▸ EXERCISE BRIEF: Lines of the material that include the word "return" are to be counted; only their number should be given.

▸ MATERIAL SHOWN:
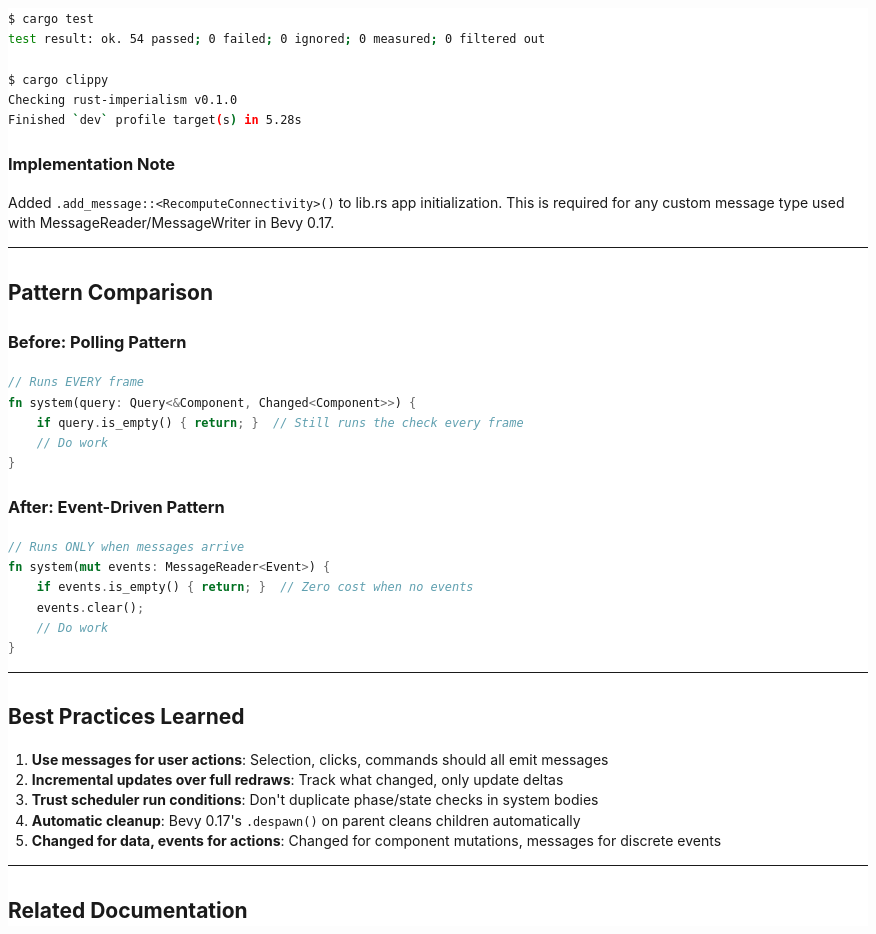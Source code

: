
 ```bash
$ cargo test
test result: ok. 54 passed; 0 failed; 0 ignored; 0 measured; 0 filtered out

$ cargo clippy
Checking rust-imperialism v0.1.0
Finished `dev` profile target(s) in 5.28s
```

### Implementation Note

Added `.add_message::<RecomputeConnectivity>()` to lib.rs app initialization. This is required for any custom message type used with MessageReader/MessageWriter in Bevy 0.17.

---

## Pattern Comparison

### Before: Polling Pattern
```rust
// Runs EVERY frame
fn system(query: Query<&Component, Changed<Component>>) {
    if query.is_empty() { return; }  // Still runs the check every frame
    // Do work
}
```

### After: Event-Driven Pattern
```rust
// Runs ONLY when messages arrive
fn system(mut events: MessageReader<Event>) {
    if events.is_empty() { return; }  // Zero cost when no events
    events.clear();
    // Do work
}
```

---

## Best Practices Learned

1. **Use messages for user actions**: Selection, clicks, commands should all emit messages
2. **Incremental updates over full redraws**: Track what changed, only update deltas
3. **Trust scheduler run conditions**: Don't duplicate phase/state checks in system bodies
4. **Automatic cleanup**: Bevy 0.17's `.despawn()` on parent cleans children automatically
5. **Changed<T> for data, events for actions**: Changed<T> for component mutations, messages for discrete events

---

## Related Documentation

▸ TASK RESPONSE: 2